Malaisie : rumeurs d'élections générales anticipées

Najib Razak, en plein coeur d'un scandale financier va t-il organiser des élections anticipées ? Copie d'écran du Straits Times, le 9 septembre 2016.
Najib Razak, en plein coeur d'un scandale financier va t-il organiser des élections anticipées ? Copie d'écran du Straits Times, le 9 septembre 2016.
The Straits Times – Elections anticipées ou pas ? Voilà des jours que la rumeur se propage. Le Premier ministre malaisien Najib Razak et les hautes instances du parti de l’UMNO au pouvoir ont profité de la douzaine de rencontres du parti organisées ces dernières semaines pour pousser certains de leurs membres à aller à la rencontre des jeunes citoyens. Et dans leur bouche, il n’y a que les prochaines élections qui semblent compter. Au point que certains spéculent que les Malaisiens pourraient se rendre aux urnes bien avant mi-2018, date officielle des élections.

Au coeur du scandale financier 1MDB (1Malaysia Development Berhad) depuis plusieurs mois, la légitimité politique du Premier ministre Najib Razak est remise en question. Une victoire à des élections anticipées pourrait non seulement redorer son blason mais aussi lui assurer un nouveau mandat pour mettre en place ses réformes.

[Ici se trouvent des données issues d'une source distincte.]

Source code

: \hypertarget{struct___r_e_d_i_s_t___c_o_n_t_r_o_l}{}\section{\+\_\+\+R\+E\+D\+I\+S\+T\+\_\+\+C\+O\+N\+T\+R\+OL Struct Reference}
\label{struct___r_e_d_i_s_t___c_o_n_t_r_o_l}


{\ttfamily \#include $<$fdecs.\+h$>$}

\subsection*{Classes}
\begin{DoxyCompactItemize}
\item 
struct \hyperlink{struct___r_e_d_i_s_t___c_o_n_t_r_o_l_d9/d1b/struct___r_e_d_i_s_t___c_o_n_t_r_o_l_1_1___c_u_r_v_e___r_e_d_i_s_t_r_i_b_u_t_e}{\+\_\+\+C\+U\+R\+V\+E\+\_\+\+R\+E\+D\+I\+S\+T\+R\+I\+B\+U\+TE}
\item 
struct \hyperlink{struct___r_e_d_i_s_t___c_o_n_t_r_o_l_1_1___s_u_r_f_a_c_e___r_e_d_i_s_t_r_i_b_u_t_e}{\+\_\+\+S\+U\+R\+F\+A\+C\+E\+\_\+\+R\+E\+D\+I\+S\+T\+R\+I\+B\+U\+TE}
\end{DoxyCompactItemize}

« Le mois de mars a été évoqué », a avoué un membre du parti de l’Umno souhaitant rester anonyme. En faveur du parti au pouvoir : les dissensions actuelles dans l’opposition qui peine à s’organiser, et qui rabattent les cartes politiques. « L’opposition est dispersée. Nous sommes plus prêts que jamais. » Les experts, quant à eux, sont plus mitigés. « Organiser des élections à une période où les prix du pétrole et des marchandises sont si bas, où la situation est si fluctuante, paraît risqué », explique Sholto Byrnes, professeur à l’Institut en affaires internationales à l’université de Kuala Lumpur.

Lors des dernières élections en 2013, Najib Razak avait dissout le Parlement à la dernière minute permettant à l’opposition de se renforcer. La coalition du Barisan national majoritaire avait fait son pire score depuis son arrivée au pouvoir cinq ans auparavant. Si la rumeur devait être vite confirmée officiellement, l’opposition serait prise par surprise.